Troopers responded at 5: 50 p.m. Thursday to a complaint about a man with a gun in the 2800 block of Cedarhurst Road, according to Danz. The complaint came from several teen-agers.

"The kids said the suspect had pointed a long-barreled shotgun at them when they saw him taking a wheelbarrow from a back yard," Danz said.

Troopers, including a police dog unit, happened to be directing traffic nearby at Routes 140 and 91 because of a storm-related traffic signal outage, Danz said.

"They were on the scene very quickly because Cedarhurst Road is only about a block away," he said.

Additional troopers, including Danz, raced from the barracks in Westminster and sealed off the area before troopers John Carhardt and Scott Angstadt and their dogs, Ajax and Celo, began a search, starting at the wheelbarrow.

The dogs followed a scent down a trail to a creek, Angstadt said.

"That's when we heard two gunshots," Angstadt said. "I can't say they were fired at us, but we took cover."

Splitting up, the troopers and their dogs continued the search, and Ajax soon found the suspect hiding under a large log, Angstadt said.

Ajax (pronounced "eye-axe,") did what he was trained to do, the trooper said.

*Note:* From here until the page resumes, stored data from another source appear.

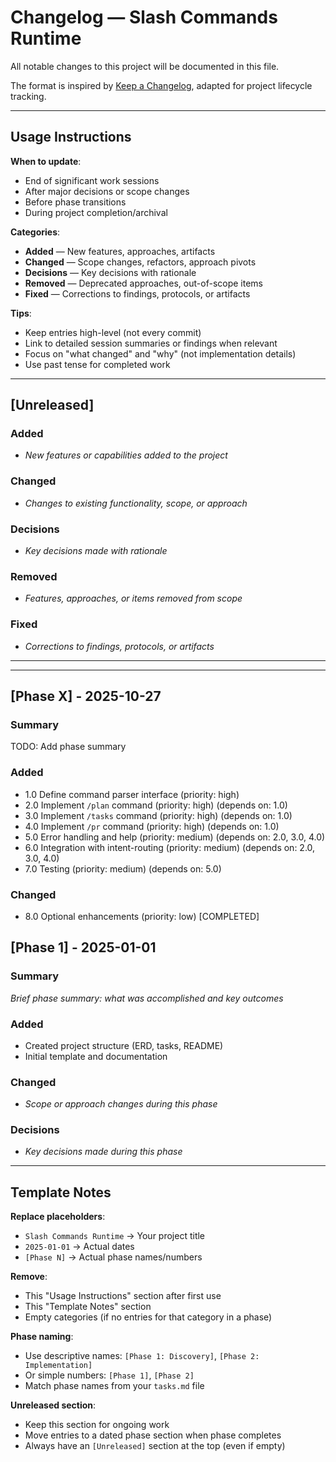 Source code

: # Changelog — Slash Commands Runtime

All notable changes to this project will be documented in this file.

The format is inspired by [Keep a Changelog](https://keepachangelog.com/),
adapted for project lifecycle tracking.

---

## Usage Instructions

**When to update**:

- End of significant work sessions
- After major decisions or scope changes
- Before phase transitions
- During project completion/archival

**Categories**:

- **Added** — New features, approaches, artifacts
- **Changed** — Scope changes, refactors, approach pivots
- **Decisions** — Key decisions with rationale
- **Removed** — Deprecated approaches, out-of-scope items
- **Fixed** — Corrections to findings, protocols, or artifacts

**Tips**:

- Keep entries high-level (not every commit)
- Link to detailed session summaries or findings when relevant
- Focus on "what changed" and "why" (not implementation details)
- Use past tense for completed work

---

## [Unreleased]

### Added

- _New features or capabilities added to the project_

### Changed

- _Changes to existing functionality, scope, or approach_

### Decisions

- _Key decisions made with rationale_

### Removed

- _Features, approaches, or items removed from scope_

### Fixed

- _Corrections to findings, protocols, or artifacts_

---


---

## [Phase X] - 2025-10-27

### Summary

TODO: Add phase summary

### Added

- 1.0 Define command parser interface (priority: high)
- 2.0 Implement `/plan` command (priority: high) (depends on: 1.0)
- 3.0 Implement `/tasks` command (priority: high) (depends on: 1.0)
- 4.0 Implement `/pr` command (priority: high) (depends on: 1.0)
- 5.0 Error handling and help (priority: medium) (depends on: 2.0, 3.0, 4.0)
- 6.0 Integration with intent-routing (priority: medium) (depends on: 2.0, 3.0, 4.0)
- 7.0 Testing (priority: medium) (depends on: 5.0)

### Changed

- 8.0 Optional enhancements (priority: low) [COMPLETED]
## [Phase 1] - 2025-01-01

### Summary

_Brief phase summary: what was accomplished and key outcomes_

### Added

- Created project structure (ERD, tasks, README)
- Initial template and documentation

### Changed

- _Scope or approach changes during this phase_

### Decisions

- _Key decisions made during this phase_

---

## Template Notes

**Replace placeholders**:

- `Slash Commands Runtime` → Your project title
- `2025-01-01` → Actual dates
- `[Phase N]` → Actual phase names/numbers

**Remove**:

- This "Usage Instructions" section after first use
- This "Template Notes" section
- Empty categories (if no entries for that category in a phase)

**Phase naming**:

- Use descriptive names: `[Phase 1: Discovery]`, `[Phase 2: Implementation]`
- Or simple numbers: `[Phase 1]`, `[Phase 2]`
- Match phase names from your `tasks.md` file

**Unreleased section**:

- Keep this section for ongoing work
- Move entries to a dated phase section when phase completes
- Always have an `[Unreleased]` section at the top (even if empty)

"Our dogs are trained to apprehend a suspect by biting and holding until called off by the handler," Angstadt said. "They don't bite multiple times in multiple areas," he said. "They bite and hold. If a suspect shakes free of the dog, or knocks the dog away, the dog will continue attacking."

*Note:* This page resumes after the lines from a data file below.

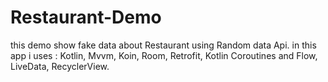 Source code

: # Restaurant-Demo
this demo show fake data about Restaurant using Random data Api.
in this app i uses :
Kotlin,
Mvvm,
Koin,
Room,
Retrofit,
Kotlin Coroutines and Flow,
LiveData,
RecyclerView.
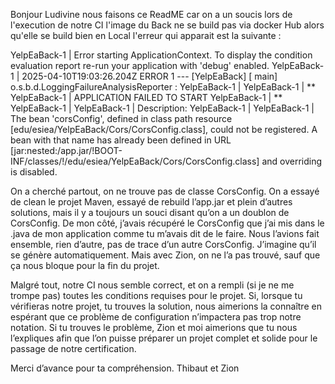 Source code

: Bonjour Ludivine nous faisons ce ReadME car on a un soucis lors de l'execution de notre CI l'image du Back ne se build pas via docker Hub alors qu'elle se build bien en Local l'erreur qui apparait est la suivante :

YelpEaBack-1   | Error starting ApplicationContext. To display the condition evaluation report re-run your application with 'debug' enabled.
YelpEaBack-1   | 2025-04-10T19:03:26.204Z ERROR 1 --- [YelpEaBack] [           main] o.s.b.d.LoggingFailureAnalysisReporter   :
YelpEaBack-1   |
YelpEaBack-1   | **
YelpEaBack-1   | APPLICATION FAILED TO START
YelpEaBack-1   | **
YelpEaBack-1   |
YelpEaBack-1   | Description:
YelpEaBack-1   |
YelpEaBack-1   | The bean 'corsConfig', defined in class path resource [edu/esiea/YelpEaBack/Cors/CorsConfig.class], could not be registered. A bean with that name has already been defined in URL [jar:nested:/app.jar/!BOOT-INF/classes/!/edu/esiea/YelpEaBack/Cors/CorsConfig.class] and overriding is disabled.


On a cherché partout, on ne trouve pas de classe CorsConfig. On a essayé de clean le projet Maven, essayé de rebuild l’app.jar et plein d’autres solutions, mais il y a toujours un souci disant qu’on a un doublon de CorsConfig.
De mon côté, j’avais récupéré le CorsConfig que j’ai mis dans le .java de mon application comme tu m’avais dit de le faire. Nous l’avions fait ensemble, rien d’autre, pas de trace d’un autre CorsConfig. J’imagine qu’il se génère automatiquement.
Mais avec Zion, on ne l’a pas trouvé, sauf que ça nous bloque pour la fin du projet.

Malgré tout, notre CI nous semble correct, et on a rempli (si je ne me trompe pas) toutes les conditions requises pour le projet. Si, lorsque tu vérifieras notre projet, tu trouves la solution, nous aimerions la connaître en espérant que ce problème de configuration n’impactera pas trop notre notation.
Si tu trouves le problème, Zion et moi aimerions que tu nous l’expliques afin que l’on puisse préparer un projet complet et solide pour le passage de notre certification.

Merci d’avance pour ta compréhension.
Thibaut et Zion
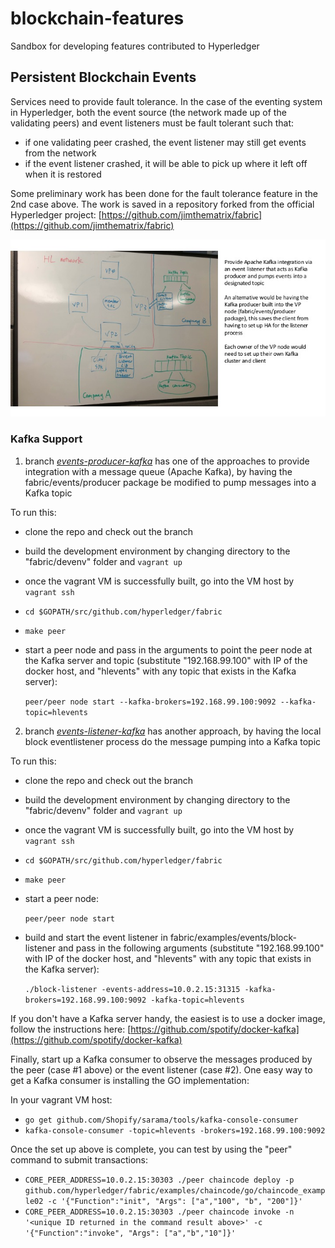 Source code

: # blockchain-features
Sandbox for developing features contributed to Hyperledger

## Persistent Blockchain Events
Services need to provide fault tolerance. In the case of the eventing system in Hyperledger, both the event source (the network made up of the validating peers) and event listeners must be fault tolerant such that: 
* if one validating peer crashed, the event listener may still get events from the network
* if the event listener crashed, it will be able to pick up where it left off when it is restored

Some preliminary work has been done for the fault tolerance feature in the 2nd case above. The work is saved in a repository forked from the official Hyperledger project: [https://github.com/jimthematrix/fabric](https://github.com/jimthematrix/fabric)

![Hyperledger support for message queue](https://github.com/jimthematrix/blockchain-features/blob/master/events/hyperledger-ent-int.jpg "Hyperledger support for message queue")

### Kafka Support
1. branch *[events-producer-kafka](https://github.com/jimthematrix/fabric/tree/events-producer-kafka)* has one of the approaches to provide integration with a message queue (Apache Kafka), by having the fabric/events/producer package be modified to pump messages into a Kafka topic

  To run this:

  * clone the repo and check out the branch
  * build the development environment by changing directory to the "fabric/devenv" folder and `vagrant up`
  * once the vagrant VM is successfully built, go into the VM host by `vagrant ssh`
  * `cd $GOPATH/src/github.com/hyperledger/fabric`
  * `make peer`
  * start a peer node and pass in the arguments to point the peer node at the Kafka server and topic (substitute "192.168.99.100" with IP of the docker host, and "hlevents" with any topic that exists in the Kafka server):

    `peer/peer node start --kafka-brokers=192.168.99.100:9092 --kafka-topic=hlevents`


2. branch *[events-listener-kafka](https://github.com/jimthematrix/fabric/tree/events-listener-kafka)* has another approach, by having the local block eventlistener process do the message pumping into a Kafka topic

  To run this:

  * clone the repo and check out the branch
  * build the development environment by changing directory to the "fabric/devenv" folder and `vagrant up`
  * once the vagrant VM is successfully built, go into the VM host by `vagrant ssh`
  * `cd $GOPATH/src/github.com/hyperledger/fabric`
  * `make peer`
  * start a peer node:

    `peer/peer node start`

  * build and start the event listener in fabric/examples/events/block-listener and pass in the following arguments (substitute "192.168.99.100" with IP of the docker host, and "hlevents" with any topic that exists in the Kafka server):

    `./block-listener -events-address=10.0.2.15:31315 -kafka-brokers=192.168.99.100:9092 -kafka-topic=hlevents`

If you don't have a Kafka server handy, the easiest is to use a docker image, follow the instructions here: [https://github.com/spotify/docker-kafka](https://github.com/spotify/docker-kafka)

Finally, start up a Kafka consumer to observe the messages produced by the peer (case #1 above) or the event listener (case #2). One easy way to get a Kafka consumer is installing the GO implementation:

In your vagrant VM host:

  * `go get github.com/Shopify/sarama/tools/kafka-console-consumer`
  * `kafka-console-consumer -topic=hlevents -brokers=192.168.99.100:9092`

Once the set up above is complete, you can test by using the "peer" command to submit transactions:

* `CORE_PEER_ADDRESS=10.0.2.15:30303 ./peer chaincode deploy -p github.com/hyperledger/fabric/examples/chaincode/go/chaincode_example02 -c '{"Function":"init", "Args": ["a","100", "b", "200"]}'`
* `CORE_PEER_ADDRESS=10.0.2.15:30303 ./peer chaincode invoke -n '<unique ID returned in the command result above>' -c '{"Function":"invoke", "Args": ["a","b","10"]}'` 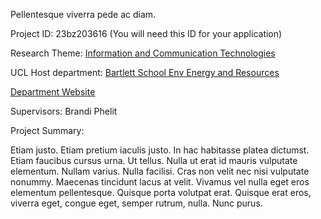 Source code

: Pellentesque viverra pede ac diam.

Project ID: 23bz203616
(You will need this ID for your application)

Research Theme: [Information and Communication Technologies](../themes/information-and-communication-technologies)

UCL Host department: [Bartlett School Env Energy and Resources](../departments/bartlett-school-env-energy-and-resources)

[Department Website](https://www.example.com/dept1)

Supervisors: Brandi Phelit

Project Summary:

Etiam justo. Etiam pretium iaculis justo. In hac habitasse platea dictumst. Etiam faucibus cursus urna. Ut tellus. Nulla ut erat id mauris vulputate elementum. Nullam varius. Nulla facilisi. Cras non velit nec nisi vulputate nonummy. Maecenas tincidunt lacus at velit. Vivamus vel nulla eget eros elementum pellentesque. Quisque porta volutpat erat. Quisque erat eros, viverra eget, congue eget, semper rutrum, nulla. Nunc purus.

When a dog is called off an attack, it can go into a guarding mode, barking and intimidating the suspect so he will not flee, or it can be given another command calling it back to the handler, Angstadt said.

A search of the area late Thursday and early Friday failed to find any weapon, Danz said. Remnants of a bottle rocket were found and could account for the sounds the troopers heard, Danz said.

Clarence "Buddy" Beall, an assistant state's attorney, said the assault charge was filed against the teen-ager after a preliminary investigation.

"He might have been playing a prank, trying to scare the other kids," Beall said.

Not finding a weapon would not preclude prosecution for assault, Beall said.

"If it is a prank, it's pretty scary in light of the number of shooting rampages across the country," he said. "Maybe he was doing it for kicks, but police and those of us who deal with these situations have to treat it like a real threat."

The juvenile was released to one of his parents, Beall said.

"If the investigation shows this incident was not a prank and something more serious, the boy could be charged as an adult," he said.